* TASK GOAL
The required output is a copy of each line in the material below that includes "join".

* DATASET ENTRIES

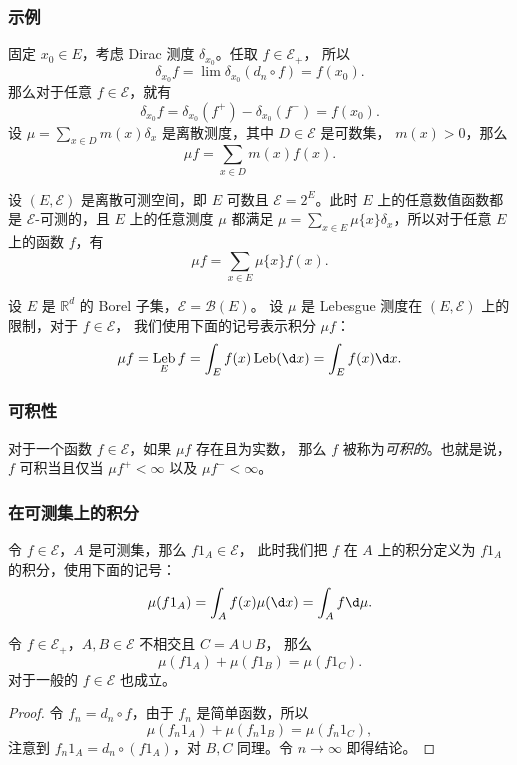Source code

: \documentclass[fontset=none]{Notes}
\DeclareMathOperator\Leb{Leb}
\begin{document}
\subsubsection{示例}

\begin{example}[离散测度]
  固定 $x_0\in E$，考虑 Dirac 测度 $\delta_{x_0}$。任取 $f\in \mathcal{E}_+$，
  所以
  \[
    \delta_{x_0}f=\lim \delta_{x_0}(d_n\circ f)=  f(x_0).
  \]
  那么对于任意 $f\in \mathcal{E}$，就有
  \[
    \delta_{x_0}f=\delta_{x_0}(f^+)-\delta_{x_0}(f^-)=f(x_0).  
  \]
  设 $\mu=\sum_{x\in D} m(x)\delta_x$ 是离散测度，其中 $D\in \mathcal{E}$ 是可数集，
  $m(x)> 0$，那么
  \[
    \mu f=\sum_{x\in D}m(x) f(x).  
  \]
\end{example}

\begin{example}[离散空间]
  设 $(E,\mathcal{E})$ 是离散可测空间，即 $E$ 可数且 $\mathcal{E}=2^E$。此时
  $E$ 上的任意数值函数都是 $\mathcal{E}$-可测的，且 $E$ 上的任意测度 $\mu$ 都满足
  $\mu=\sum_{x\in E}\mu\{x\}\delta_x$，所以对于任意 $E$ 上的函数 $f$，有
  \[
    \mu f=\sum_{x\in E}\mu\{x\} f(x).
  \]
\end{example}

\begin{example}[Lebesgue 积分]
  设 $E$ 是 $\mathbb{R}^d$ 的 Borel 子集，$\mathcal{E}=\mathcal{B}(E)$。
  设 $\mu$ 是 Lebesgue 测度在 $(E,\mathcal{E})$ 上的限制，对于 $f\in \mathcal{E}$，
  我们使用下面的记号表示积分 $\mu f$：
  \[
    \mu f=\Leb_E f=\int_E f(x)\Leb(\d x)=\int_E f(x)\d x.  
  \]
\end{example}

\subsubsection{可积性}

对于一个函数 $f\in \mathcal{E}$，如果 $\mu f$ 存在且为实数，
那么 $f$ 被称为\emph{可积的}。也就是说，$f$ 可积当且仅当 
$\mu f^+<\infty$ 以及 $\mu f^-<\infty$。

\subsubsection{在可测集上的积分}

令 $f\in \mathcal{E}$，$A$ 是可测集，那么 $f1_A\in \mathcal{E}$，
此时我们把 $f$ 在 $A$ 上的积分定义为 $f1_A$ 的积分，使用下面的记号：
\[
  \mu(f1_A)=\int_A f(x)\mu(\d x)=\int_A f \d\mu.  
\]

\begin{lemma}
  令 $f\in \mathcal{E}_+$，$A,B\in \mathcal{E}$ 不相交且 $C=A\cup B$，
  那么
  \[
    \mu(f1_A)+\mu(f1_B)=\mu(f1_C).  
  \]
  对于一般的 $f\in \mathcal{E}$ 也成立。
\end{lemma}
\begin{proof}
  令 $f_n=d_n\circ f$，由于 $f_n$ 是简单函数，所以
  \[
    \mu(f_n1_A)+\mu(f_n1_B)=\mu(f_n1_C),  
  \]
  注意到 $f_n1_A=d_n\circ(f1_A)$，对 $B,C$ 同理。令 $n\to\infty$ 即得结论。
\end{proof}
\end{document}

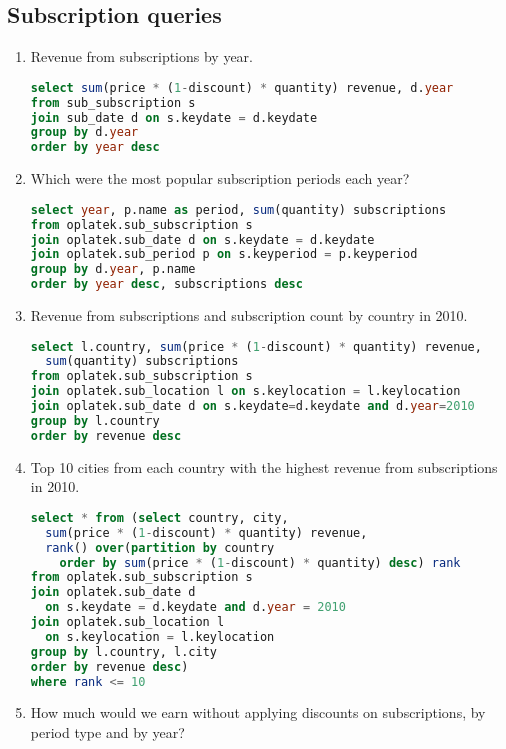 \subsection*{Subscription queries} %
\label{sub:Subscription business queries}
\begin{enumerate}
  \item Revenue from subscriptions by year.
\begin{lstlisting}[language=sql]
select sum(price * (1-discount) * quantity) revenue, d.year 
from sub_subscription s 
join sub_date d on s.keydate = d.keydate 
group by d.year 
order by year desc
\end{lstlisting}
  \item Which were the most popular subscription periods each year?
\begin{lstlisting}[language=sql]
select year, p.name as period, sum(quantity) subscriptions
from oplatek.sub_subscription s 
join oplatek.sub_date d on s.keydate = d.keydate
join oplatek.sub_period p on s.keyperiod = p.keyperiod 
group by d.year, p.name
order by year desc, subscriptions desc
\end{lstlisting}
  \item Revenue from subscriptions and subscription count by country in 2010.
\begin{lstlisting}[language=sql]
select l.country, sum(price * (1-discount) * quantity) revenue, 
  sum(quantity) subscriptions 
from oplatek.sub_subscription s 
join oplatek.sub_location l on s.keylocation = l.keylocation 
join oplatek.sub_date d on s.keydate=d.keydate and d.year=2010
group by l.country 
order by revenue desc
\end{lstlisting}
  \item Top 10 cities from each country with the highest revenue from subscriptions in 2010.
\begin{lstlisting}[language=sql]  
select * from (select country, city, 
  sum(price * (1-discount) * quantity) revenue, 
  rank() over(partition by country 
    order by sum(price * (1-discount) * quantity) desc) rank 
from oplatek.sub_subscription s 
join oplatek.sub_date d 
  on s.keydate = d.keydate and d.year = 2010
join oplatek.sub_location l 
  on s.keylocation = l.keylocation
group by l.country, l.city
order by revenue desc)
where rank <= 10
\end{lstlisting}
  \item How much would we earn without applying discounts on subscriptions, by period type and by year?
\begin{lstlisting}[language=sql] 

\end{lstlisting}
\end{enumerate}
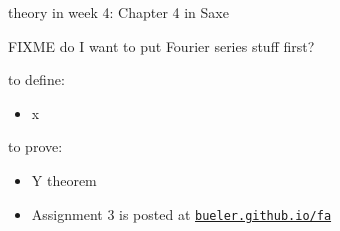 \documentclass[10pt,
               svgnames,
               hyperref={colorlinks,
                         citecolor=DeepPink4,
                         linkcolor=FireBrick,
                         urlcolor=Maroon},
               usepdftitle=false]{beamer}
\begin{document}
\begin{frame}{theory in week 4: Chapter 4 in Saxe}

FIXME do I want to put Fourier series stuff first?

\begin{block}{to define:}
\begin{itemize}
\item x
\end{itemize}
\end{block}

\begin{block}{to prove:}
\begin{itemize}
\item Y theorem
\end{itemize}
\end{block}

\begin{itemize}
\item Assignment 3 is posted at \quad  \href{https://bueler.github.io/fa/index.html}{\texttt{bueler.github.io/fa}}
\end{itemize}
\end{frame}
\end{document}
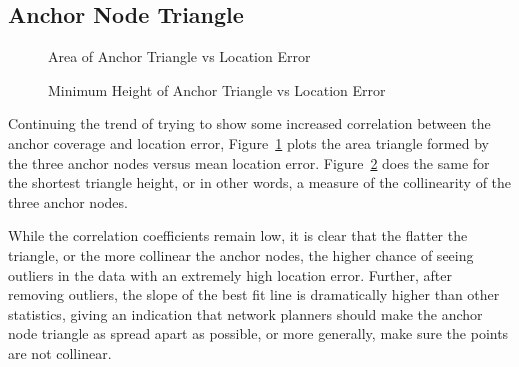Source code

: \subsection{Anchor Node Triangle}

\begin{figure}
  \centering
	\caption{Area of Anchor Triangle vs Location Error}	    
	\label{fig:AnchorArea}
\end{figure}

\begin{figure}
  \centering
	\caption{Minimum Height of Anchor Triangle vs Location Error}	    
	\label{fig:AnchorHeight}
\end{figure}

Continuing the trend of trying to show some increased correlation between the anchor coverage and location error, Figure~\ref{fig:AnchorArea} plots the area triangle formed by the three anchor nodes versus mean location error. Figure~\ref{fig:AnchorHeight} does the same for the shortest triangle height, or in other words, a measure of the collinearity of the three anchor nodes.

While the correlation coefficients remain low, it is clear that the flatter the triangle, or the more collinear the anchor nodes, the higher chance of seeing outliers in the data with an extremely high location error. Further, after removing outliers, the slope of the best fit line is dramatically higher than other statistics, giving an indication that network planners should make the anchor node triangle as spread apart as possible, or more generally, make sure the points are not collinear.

* RESULT
join sub_date d on s.keydate = d.keydate 
join oplatek.sub_date d on s.keydate = d.keydate
join oplatek.sub_period p on s.keyperiod = p.keyperiod 
join oplatek.sub_location l on s.keylocation = l.keylocation 
join oplatek.sub_date d on s.keydate=d.keydate and d.year=2010
join oplatek.sub_date d 
join oplatek.sub_location l 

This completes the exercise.